··· RECORD SET ···

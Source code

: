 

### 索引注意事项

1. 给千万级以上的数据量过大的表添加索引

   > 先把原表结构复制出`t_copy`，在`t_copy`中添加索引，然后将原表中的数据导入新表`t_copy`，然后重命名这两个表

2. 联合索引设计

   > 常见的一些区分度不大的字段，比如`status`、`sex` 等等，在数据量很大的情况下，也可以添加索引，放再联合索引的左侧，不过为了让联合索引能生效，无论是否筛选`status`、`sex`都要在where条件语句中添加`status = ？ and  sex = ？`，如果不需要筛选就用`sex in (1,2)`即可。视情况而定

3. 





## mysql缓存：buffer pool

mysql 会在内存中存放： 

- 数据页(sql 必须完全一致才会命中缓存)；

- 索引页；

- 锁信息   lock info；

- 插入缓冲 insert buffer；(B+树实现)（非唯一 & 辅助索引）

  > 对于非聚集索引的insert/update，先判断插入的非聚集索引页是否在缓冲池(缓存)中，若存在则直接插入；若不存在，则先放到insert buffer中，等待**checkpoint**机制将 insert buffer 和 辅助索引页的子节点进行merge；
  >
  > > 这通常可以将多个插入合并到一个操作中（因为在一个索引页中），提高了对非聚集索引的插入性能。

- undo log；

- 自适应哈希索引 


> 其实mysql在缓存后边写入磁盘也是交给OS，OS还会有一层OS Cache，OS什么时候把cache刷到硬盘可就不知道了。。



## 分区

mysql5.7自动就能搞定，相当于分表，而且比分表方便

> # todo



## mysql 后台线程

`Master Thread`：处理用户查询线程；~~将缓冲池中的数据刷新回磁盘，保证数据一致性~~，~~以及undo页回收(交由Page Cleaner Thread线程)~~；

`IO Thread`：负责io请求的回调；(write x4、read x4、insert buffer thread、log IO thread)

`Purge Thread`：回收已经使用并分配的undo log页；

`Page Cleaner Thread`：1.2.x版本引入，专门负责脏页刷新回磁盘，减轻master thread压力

···

- YOUR ASSIGNMENT:
Search the material for the word "insert" and copy every matching line.

- ANSWER TO THE EXERCISE:
- 插入缓冲 insert buffer；(B+树实现)（非唯一 & 辅助索引）
  > 对于非聚集索引的insert/update，先判断插入的非聚集索引页是否在缓冲池(缓存)中，若存在则直接插入；若不存在，则先放到insert buffer中，等待**checkpoint**机制将 insert buffer 和 辅助索引页的子节点进行merge；
`IO Thread`：负责io请求的回调；(write x4、read x4、insert buffer thread、log IO thread)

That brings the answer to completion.